Die nach den §§ 143, 144 Abs 1 Nr 1, 151 Abs 1 Sozialgerichtsgesetz (SGG) form- und fristgerecht eingelegte Berufung der Klägerin, über die der Senat gemäß § 124 Abs 2 SGG mit dem Einverständnis der Beteiligten ohne mündliche Verhandlung entscheidet, ist zulässig, jedoch nicht begründet. Der Bescheid der Beklagten vom 19.04.2011 in der Gestalt des Änderungsbescheides vom 01.06.2011 und der Bescheid vom 09.09.2011, beide in der Gestalt des Widerspruchsbescheides vom 06.10.2011, sind rechtmäßig und verletzen die Klägerin nicht in ihren Rechten.

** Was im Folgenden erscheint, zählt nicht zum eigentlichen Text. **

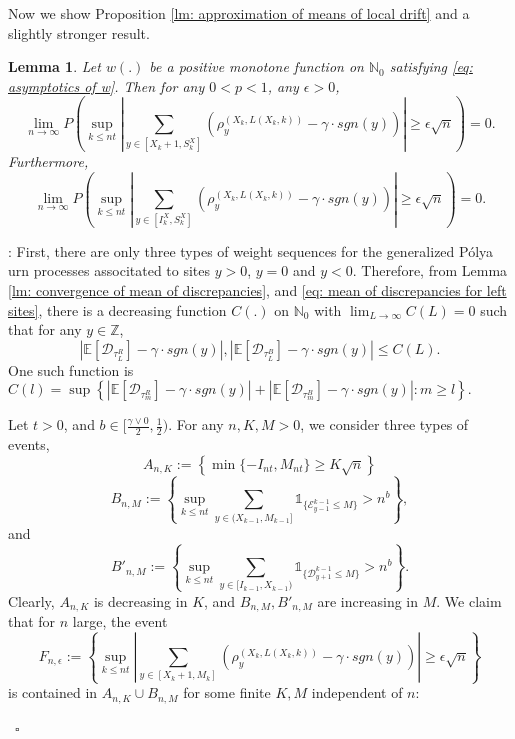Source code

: \documentclass[twoside,12pt,a4paper]{article}
\newtheorem{lemma}{Lemma}[section]
\numberwithin{equation}{section}
\newenvironment{proof}{{\sc Proof}:}{~\hfill $\square$}
\newcommand{\abs}[1]{\left\vert #1 \right\vert}
\begin{document}
Now we show Proposition \ref{lm: approximation of means of local drift} and a slightly stronger result. 
\begin{lemma}
	Let $w(.)$ be a positive monotone function on $\mathbb{N}_0$ satisfying \eqref{eq: asymptotics of w}. Then for any $0<p<1$, any $\epsilon>0$,
	$$
	\lim_{n\to\infty} P\left( \sup_{k\leq n t}  \abs{  	\sum_{y\in [X_{k}+1 ,S_{k}^X]} \left( \rho^{(X_k,L(X_k,k))}_y -  \gamma \cdot sgn(y) \right) } \geq  \epsilon \sqrt{n}     \right) =0.
	$$
	Furthermore,
		$$
	\lim_{n\to\infty} P\left( \sup_{k\leq n t}  \abs{  	\sum_{y\in [I_k^{X} ,S_{k}^X]} \left( \rho^{(X_k,L(X_k,k))}_y -  \gamma \cdot sgn(y) \right) } \geq  \epsilon \sqrt{n}     \right) =0.
	$$
\end{lemma}
\begin{proof} First, there are only three types of weight sequences for the generalized P\'{o}lya urn processes associtated to sites $y>0$, $y=0$ and $y<0$. Therefore, from Lemma \ref{lm: convergence of mean of discrepancies}, and \eqref{eq: mean of discrepancies for left sites}, there is a decreasing function $C(.)$ on $\mathbb{N}_0$ with $\lim_{L\to \infty}C(L) =0$ such that for any $y \in \mathbb{Z}$,
	\begin{equation}\label{eq: uniform convergence}
		\abs{\mathbb{E}\left[ \mathcal{D}_{\tau_L^R} \right] - \gamma \cdot sgn(y)}, \abs{\mathbb{E}\left[ \mathcal{D}_{\tau_L^B} \right] - \gamma \cdot sgn(y)} \leq C(L).
	\end{equation} One such function is $C(l) = \sup \left\{  \abs{\mathbb{E}\left[ \mathcal{D}_{\tau_m^R} \right] - \gamma \cdot sgn(y)} + \abs{\mathbb{E}\left[ \mathcal{D}_{\tau_m^B} \right] - \gamma \cdot sgn(y)} : m\geq l \right\}.     $  
	
	
	Let $t>0$, and $b \in [\frac{\gamma \vee 0 }{2},\frac{1}{2})$.  For any $n,K,M>0$, we consider three types of events, 
	$$A_{n,K}:=\left\{ \min\{-I_{nt}, M_{nt}\} \geq K \sqrt{n}  \right\}$$
	$$B_{n,M}:= \left\{  \sup_{k\leq n t} \sum_{ y\in (X_{k-1}, M_{k-1}]}  \mathbb{1}_{\{ \mathcal{E}^{k-1}_{y-1} \leq M  \}} >n^b  \right\},  $$
	and 
	$$B'_{n,M}:=  \left\{  \sup_{k\leq n t} \sum_{ y\in [I_{k-1}, X_{k-1})}  \mathbb{1}_{\{ \mathcal{D}^{k-1}_{y+1} \leq M  \}} >n^b  \right\}.$$
Clearly, $A_{n,K}$ is decreasing in $K$, and $B_{n,M}, B'_{n,M}$ are increasing in $M$. We claim that for $n$ large, the event 
$$
F_{n,\epsilon}:= \left\{ \sup_{k\leq n t}  \abs{  	\sum_{y\in [X_{k}+1 ,M_k]} \left( \rho^{(X_k,L(X_k,k))}_y -  \gamma \cdot sgn(y) \right) } \geq  \epsilon \sqrt{n}    \right \}$$ is contained in $A_{n,K} \cup B_{n,M} $ for some finite $K, M$ independent of $n$:   


\end{proof}
\end{document}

Der Anspruch der Klägerin auf Elterngeld richtet sich nach dem mit Wirkung zum 01.01.2007 eingeführten Bundeselterngeld- und Elternzeitgesetz (< BEEG >; Gesetz vom 05.12.2006, BGBl I 2748).

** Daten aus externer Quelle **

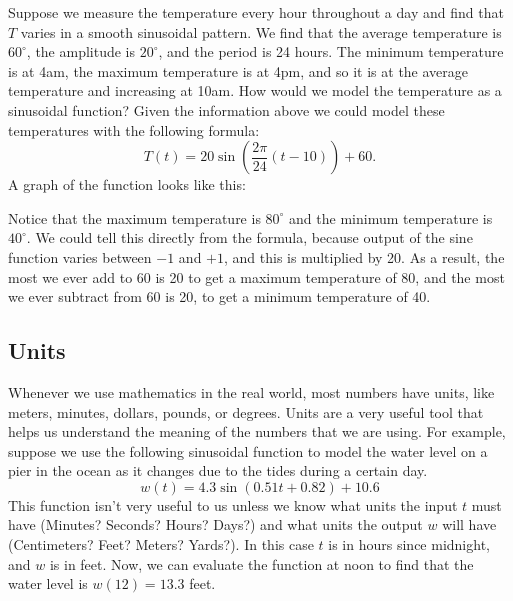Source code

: % 
% 
% 
% 
\bex
Suppose we measure the temperature every hour throughout a day and find that $T$ varies in
a smooth sinusoidal pattern.  We find that the average temperature is $60^\circ$, the
amplitude is $20^\circ$, and the period is 24 hours.  The minimum temperature is at 4am,
the maximum temperature is at 4pm, and so it is at the average temperature and increasing
at 10am.  How would we model the temperature as a sinusoidal function?
\eex
Given the information above we could model these temperatures with the following formula:
\[ T(t) = 20 \sin \left( \frac{2 \pi}{24} (t - 10) \right) + 60. \]
A graph of the function looks like this:
\begin{center}
\end{center}
% 
Notice that the maximum temperature is $80^\circ$ and the minimum temperature is
$40^\circ$.  We could tell this directly from the formula, because output of the sine
function varies between $-1$ and $+1$, and this is multiplied by 20.  As a result, the
most we ever add to 60 is 20 to get a maximum temperature of 80, and the most we ever
subtract from 60 is 20, to get a minimum temperature of 40.

\afterex








\subsection*{Units}

Whenever we use mathematics in the real world, most numbers have units, like meters,
minutes, dollars, pounds, or degrees.  Units are a very useful tool that helps us
understand the meaning of the numbers that we are using.  For example, suppose we use the
following sinusoidal function to model the water level on a pier in the ocean as it
changes due to the tides during a certain day.
\[ w(t) = 4.3 \sin \left( 0.51 t + 0.82 \right) + 10.6 \]
This function isn't very useful to us unless we know what units the input $t$ must have
(Minutes?  Seconds?  Hours?  Days?) and what units the output $w$ will have (Centimeters?
Feet?  Meters?  Yards?).  In this case $t$ is in hours since midnight, and $w$ is in feet.
Now, we can evaluate the function at noon to find that the water level is $w(12) = 13.3$
feet.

Nach § 1 Abs 1 BEEG hat Anspruch auf Elterngeld, wer einen Wohnsitz oder seinen gewöhnlichen Aufenthalt in Deutschland hat (Nr 1), mit seinem Kind in einem Haushalt lebt (Nr 2), dieses Kind selbst betreut und erzieht (Nr 3) und keine oder keine volle Erwerbstätigkeit ausübt (Nr 4). Die Klägerin hatte im Bezugszeitraum vom 05.01.2011 bis 04.01.2012 ihren gewöhnlichen Aufenthalt in Deutschland, lebte mit dem am 05.01.2011 geborenen F in einem Haushalt, betreute und erzog ihn und übte während des streitigen Zeitraums keine Erwerbstätigkeit aus. Dies entnimmt der Senat den Angaben der Klägerin gegenüber der Beklagten im Verwaltungsverfahren.

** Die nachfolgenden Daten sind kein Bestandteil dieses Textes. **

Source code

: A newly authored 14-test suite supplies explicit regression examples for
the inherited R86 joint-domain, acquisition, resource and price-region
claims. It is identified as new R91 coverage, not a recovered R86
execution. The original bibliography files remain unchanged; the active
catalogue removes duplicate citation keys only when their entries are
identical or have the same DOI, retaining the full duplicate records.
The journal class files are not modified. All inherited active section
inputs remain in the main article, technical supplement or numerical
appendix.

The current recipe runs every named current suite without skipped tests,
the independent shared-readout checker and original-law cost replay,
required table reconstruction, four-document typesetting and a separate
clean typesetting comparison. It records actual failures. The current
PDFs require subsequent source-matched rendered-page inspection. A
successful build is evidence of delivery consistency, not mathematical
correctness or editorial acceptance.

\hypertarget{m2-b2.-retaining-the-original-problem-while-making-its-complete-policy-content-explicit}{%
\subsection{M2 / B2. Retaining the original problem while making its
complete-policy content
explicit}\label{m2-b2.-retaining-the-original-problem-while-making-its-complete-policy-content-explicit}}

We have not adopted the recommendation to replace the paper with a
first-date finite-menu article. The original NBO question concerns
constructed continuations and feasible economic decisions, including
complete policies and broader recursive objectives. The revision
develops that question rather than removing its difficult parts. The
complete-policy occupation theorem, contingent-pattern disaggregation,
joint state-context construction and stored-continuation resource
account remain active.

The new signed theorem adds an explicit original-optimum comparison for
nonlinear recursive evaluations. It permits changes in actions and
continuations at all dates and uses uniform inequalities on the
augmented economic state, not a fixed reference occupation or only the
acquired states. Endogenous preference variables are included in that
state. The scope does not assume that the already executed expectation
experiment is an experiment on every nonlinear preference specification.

Die Höhe des Elterngeldes bemisst sich nach § 2 BEEG (hier in der Fassung vom 09.12.2010, gültig ab 01.01.2011, BGBl I 1885). Elterngeld wird gemäß § 2 Abs 1 Satz 1 BEEG in Höhe von 67 % des in den zwölf Kalendermonaten vor dem Monat der Geburt des Kindes durchschnittlich erzielten monatlichen Einkommens aus Erwerbstätigkeit bis zu einem Höchstbetrag von 1.800,00 EUR monatlich für volle Monate gezahlt, in denen die berechtigte Person kein Einkommen aus Erwerbstätigkeit erzielt.§ 2 Abs 5 BEEG sieht ein Mindestelterngeld in Höhe von monatlich 300,00 EUR vor. Als Einkommen aus Erwerbstätigkeit die Summe der positiven im Inland zu versteuernden Einkünfte aus Land- und Forstwirtschaft, Gewerbebetrieb, selbstständiger Arbeit und nichtselbstständiger Arbeit nach § 2 Abs 1 Satz 1 Nr 1 bis 4 Einkommensteuergesetz (EStG) nach Maßgabe der Absätze 7 bis 9 zu berücksichtigen. In den Fällen, in denen das durchschnittlich erzielte monatliche Einkommen aus Erwerbstätigkeit vor der Geburt geringer als 1.000,00 EUR war, erhöht sich der Prozentsatz von 67 % um 0,1 Prozentpunkte für je 2,00 EUR, um die das maßgebliche Einkommen den Betrag von 1.000,00 EUR unterschreitet, auf bis zu 100 % (§ 2 Abs 2 Satz 1 BEEG). Für Monate nach der Geburt des Kindes, in denen die berechtigte Person ein Einkommen aus Erwerbstätigkeit erzielt, das durchschnittlich geringer ist als das nach § 2 Abs 1 BEEG berücksichtigte durchschnittlich erzielte Einkommen aus Erwerbstätigkeit vor der Geburt, wird Elterngeld in Höhe des maßgeblichen Prozentsatzes des Unterschiedsbetrages dieser durchschnittlich erzielten monatlichen Einkommen aus Erwerbstätigkeit gezahlt (§ 2 Abs 3 Satz 1 BEEG). Als vor der Geburt des Kindes durchschnittlich erzieltes monatliches Einkommen aus Erwerbstätigkeit ist dabei nach § 2 Abs 3 Satz 2 BEEG höchstens der Betrag von 2.700,00 EUR anzusetzen.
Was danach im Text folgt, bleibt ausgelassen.